I got an CF to IDE adapter, it came in last tuesday. I didn't have a CF card, so yesterday I went out to find one.
Nothing in the thrift store, nothing in a camera shop, but there is this small computer shop whith a very friendly fellow and his wife running the shop and they have never let me down.
So I went there and he was like: "CF card? Yes, I bought a bunch a few years ago...should be somewhere around here..." His wife rummages around and finds ten of them, all new and all 2GB.
Awesome, so I bought one, asked him to never throw those away and went home.

I had noticed my adapter was for 2.5" , however, I knew I had an adapter to 3,5" in my box of stuff. So far so good!
Tested the CF card on my main pc: works fine. So let's hook it up to the P2B and see what happens!
Oh wait... what's this? My CF adapter has less pins then my 2,5" to 3,5" adapter? Well, let's just make sure pin1 goes to pin1 and who knows, right?
Well, obviously, that doesn't work. Lesson learned, I need a 2,5" 40 pin to 3,5" 44 pin adapter. Luckily, I could order one that came in today, so hurray for modern times!

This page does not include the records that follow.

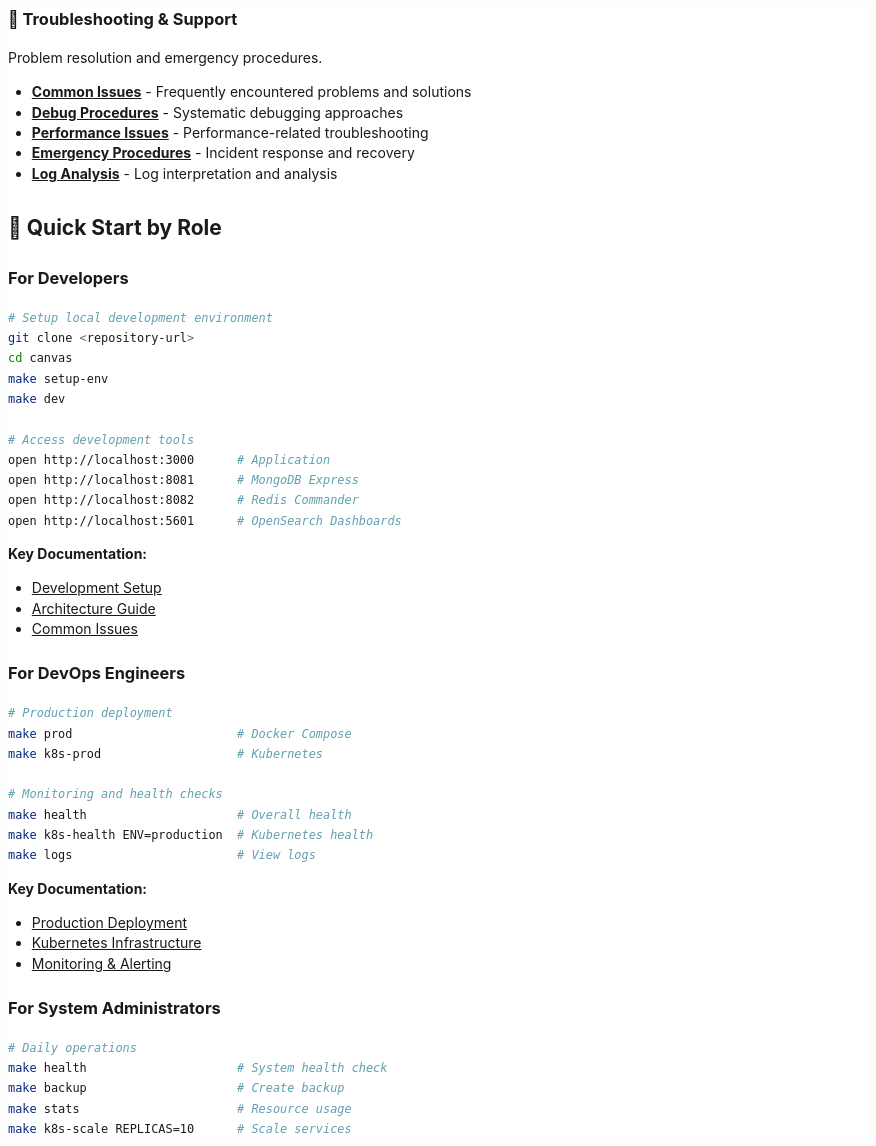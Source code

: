 ### 🚨 Troubleshooting & Support
Problem resolution and emergency procedures.

- **[Common Issues](./troubleshooting/common-issues.md)** - Frequently encountered problems and solutions
- **[Debug Procedures](./troubleshooting/debug-procedures.md)** - Systematic debugging approaches
- **[Performance Issues](./troubleshooting/performance-issues.md)** - Performance-related troubleshooting
- **[Emergency Procedures](./troubleshooting/emergency-procedures.md)** - Incident response and recovery
- **[Log Analysis](./troubleshooting/log-analysis.md)** - Log interpretation and analysis

## 🎯 Quick Start by Role

### For Developers
```bash
# Setup local development environment
git clone <repository-url>
cd canvas
make setup-env
make dev

# Access development tools
open http://localhost:3000      # Application
open http://localhost:8081      # MongoDB Express
open http://localhost:8082      # Redis Commander
open http://localhost:5601      # OpenSearch Dashboards
```

**Key Documentation:**
- [Development Setup](./deployment/development.md)
- [Architecture Guide](./infrastructure/architecture.md)
- [Common Issues](./troubleshooting/common-issues.md)

### For DevOps Engineers
```bash
# Production deployment
make prod                       # Docker Compose
make k8s-prod                   # Kubernetes

# Monitoring and health checks
make health                     # Overall health
make k8s-health ENV=production  # Kubernetes health
make logs                       # View logs
```

**Key Documentation:**
- [Production Deployment](./deployment/production.md)
- [Kubernetes Infrastructure](./infrastructure/kubernetes.md)
- [Monitoring & Alerting](./operations/monitoring.md)

### For System Administrators
```bash
# Daily operations
make health                     # System health check
make backup                     # Create backup
make stats                      # Resource usage
make k8s-scale REPLICAS=10      # Scale services
```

Mail man came by, unpacked the adapter, connected everything, anticipation.... nothing. Autodetect says no.
Checked master - slave, connected it the other way around, still nothing.
Went on vogons, searched and found things about HD Block mode, so fiddled with that: nothing.
Connect the CF adapter with a 'single' band connector (so no master - slave): nothing.
Searched some more, fiddled some more... nothing.
And then it hit me:

The card was upside down.

Works like a charm, and I had a good laugh about it.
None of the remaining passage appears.